The Chinese carrier programme could fuel the drive for submarines in Southeast Asia, said Rory Medcalf, program director of International Security at the Lowy Institute for International Policy in Sydney.

"There is already a submarine race, or submarine capability competition, in the region. This could add to that dynamic but I do not think it will be fundamental driver of it," he said.

South Korea also disputes territory with China, which is also the major backer of the principal threat to security on the Korean peninsula, the North.

"In the past, China could only criticise the Americans whenever a U.S. aircraft carrier entered the Yellow Sea off of the South Korean coast," said Moon Hong-sik, research fellow at the Institute for National Security Strategy in Seoul.

"Now, they are capable of displaying their own show of force in response to an American carrier deployment in close proximity to China."

PROTECT NATIONAL INTEREST

As well as refitting the old Soviet-era carrier bought from Ukraine in 1998, China is building two indigenous aircraft carriers as part of a broad modernisation programme, sources told Reuters on Wednesday.

"Putting it in the overall context of China’s expanding and modernising military, there is some cause for concern," said Daniel Pinkston of the International Crisis Group in Seoul.

"When we ask what they will do, or might do, with the growing capability, there is greater concern these days about the uncertainties that lie ahead with the South China Sea."

Others point to India, China’s great rival as an emerging Asian economic and military powerhouse.

"If the Chinese leave the west Pacific, there’s only one areas they’re interested in, the Indian Ocean. In that sense, competition with (India) is inevitable," said Raja Menon, a former rear admiral in the Indian navy.

China’s Liberation Army Daily pointed to future risks as a rationale for the carrier programme, which will take many years to create an operational carrier force.

"The struggle to win maritime interests is increasingly intense," the editorial added.
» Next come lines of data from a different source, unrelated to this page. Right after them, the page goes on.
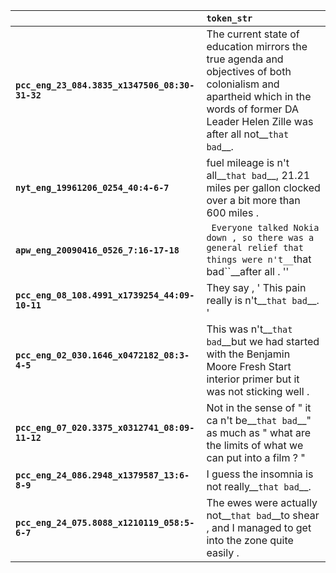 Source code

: |                                                | `token_str`                                                                                                                                                                                   |
|:-----------------------------------------------|:----------------------------------------------------------------------------------------------------------------------------------------------------------------------------------------------|
| **`pcc_eng_23_084.3835_x1347506_08:30-31-32`** | The current state of education mirrors the true agenda and objectives of both colonialism and apartheid which in the words of former DA Leader Helen Zille was after all not__``that bad``__. |
| **`nyt_eng_19961206_0254_40:4-6-7`**           | fuel mileage is n't all__``that bad``__, 21.21 miles per gallon clocked over a bit more than 600 miles .                                                                                      |
| **`apw_eng_20090416_0526_7:16-17-18`**         | `` Everyone talked Nokia down , so there was a general relief that things were n't__``that bad``__after all . ''                                                                              |
| **`pcc_eng_08_108.4991_x1739254_44:09-10-11`** | They say , ' This pain really is n't__``that bad``__. '                                                                                                                                       |
| **`pcc_eng_02_030.1646_x0472182_08:3-4-5`**    | This was n't__``that bad``__but we had started with the Benjamin Moore Fresh Start interior primer but it was not sticking well .                                                             |
| **`pcc_eng_07_020.3375_x0312741_08:09-11-12`** | Not in the sense of " it ca n't be__``that bad``__" as much as " what are the limits of what we can put into a film ? "                                                                       |
| **`pcc_eng_24_086.2948_x1379587_13:6-8-9`**    | I guess the insomnia is not really__``that bad``__.                                                                                                                                           |
| **`pcc_eng_24_075.8088_x1210119_058:5-6-7`**   | The ewes were actually not__``that bad``__to shear , and I managed to get into the zone quite easily .                                                                                        |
A powerful navy is "an inevitable choice for protecting China’s increasingly globalised national interests," said the paper.

President Hu Jintao has made the navy a keystone of China’s military ramp-up, and the carriers will be among the most visible signs of the country’s rising military prowess.

"An aircraft carrier is a battle platform that can be used for offence or defence, and that fundamentally rests on a country’s defence policy and military strategy," said the paper.

"China’s development is the development of a force for peace."